● **STUDY MATERIAL**
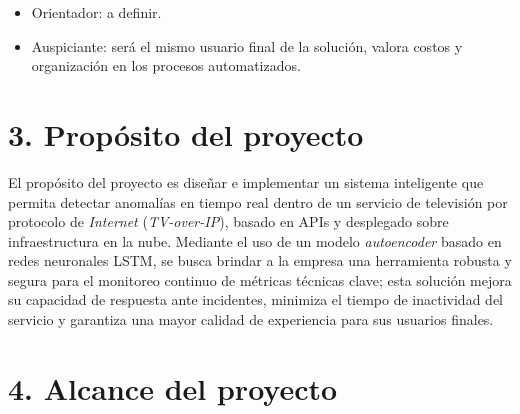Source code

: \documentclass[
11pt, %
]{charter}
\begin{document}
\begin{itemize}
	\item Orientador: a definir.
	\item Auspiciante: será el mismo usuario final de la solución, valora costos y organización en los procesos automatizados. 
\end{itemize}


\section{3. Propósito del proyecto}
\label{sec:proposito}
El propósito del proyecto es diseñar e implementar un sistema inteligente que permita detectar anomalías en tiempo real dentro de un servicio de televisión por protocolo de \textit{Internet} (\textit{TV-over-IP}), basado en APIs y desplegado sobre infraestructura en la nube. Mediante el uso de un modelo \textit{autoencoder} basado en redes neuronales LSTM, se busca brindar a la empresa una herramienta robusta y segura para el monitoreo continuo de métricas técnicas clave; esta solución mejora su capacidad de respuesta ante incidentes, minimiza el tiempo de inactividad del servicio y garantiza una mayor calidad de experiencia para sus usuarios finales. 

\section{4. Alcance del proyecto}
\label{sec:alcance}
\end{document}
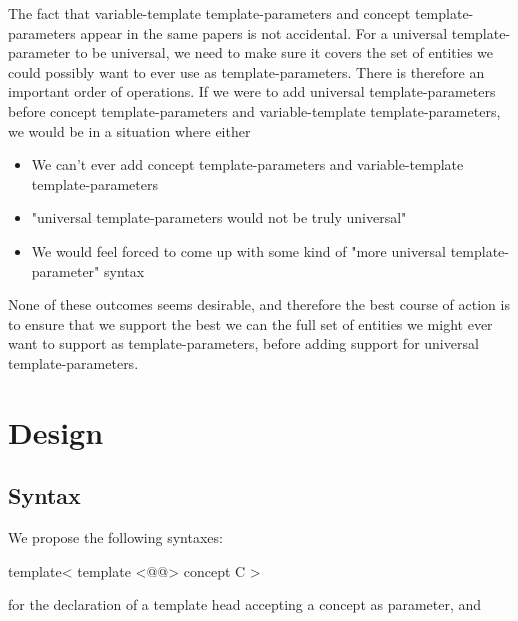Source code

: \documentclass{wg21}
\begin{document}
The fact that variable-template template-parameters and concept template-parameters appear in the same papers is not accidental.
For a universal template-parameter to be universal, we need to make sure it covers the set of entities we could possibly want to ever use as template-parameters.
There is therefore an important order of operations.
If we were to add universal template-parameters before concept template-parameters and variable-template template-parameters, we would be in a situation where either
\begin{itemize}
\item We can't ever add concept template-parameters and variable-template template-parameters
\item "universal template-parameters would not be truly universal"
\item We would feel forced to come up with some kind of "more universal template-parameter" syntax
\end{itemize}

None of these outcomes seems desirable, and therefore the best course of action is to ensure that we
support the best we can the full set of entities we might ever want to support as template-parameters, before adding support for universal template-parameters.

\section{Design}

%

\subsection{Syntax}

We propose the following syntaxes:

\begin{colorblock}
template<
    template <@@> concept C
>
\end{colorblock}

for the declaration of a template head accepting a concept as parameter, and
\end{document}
==
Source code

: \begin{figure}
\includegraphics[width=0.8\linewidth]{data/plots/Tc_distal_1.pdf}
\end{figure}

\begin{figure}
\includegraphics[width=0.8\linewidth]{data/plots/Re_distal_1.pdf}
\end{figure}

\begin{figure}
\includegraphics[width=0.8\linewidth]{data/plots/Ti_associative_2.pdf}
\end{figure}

● **WHAT IS EXPECTED**
Whenever the word "linewidth" appears in a line of the listing, report that line.

● **FINISHED EXERCISE**
\includegraphics[width=0.8\linewidth]{data/plots/Tc_distal_1.pdf}
\includegraphics[width=0.8\linewidth]{data/plots/Re_distal_1.pdf}
\includegraphics[width=0.8\linewidth]{data/plots/Ti_associative_2.pdf}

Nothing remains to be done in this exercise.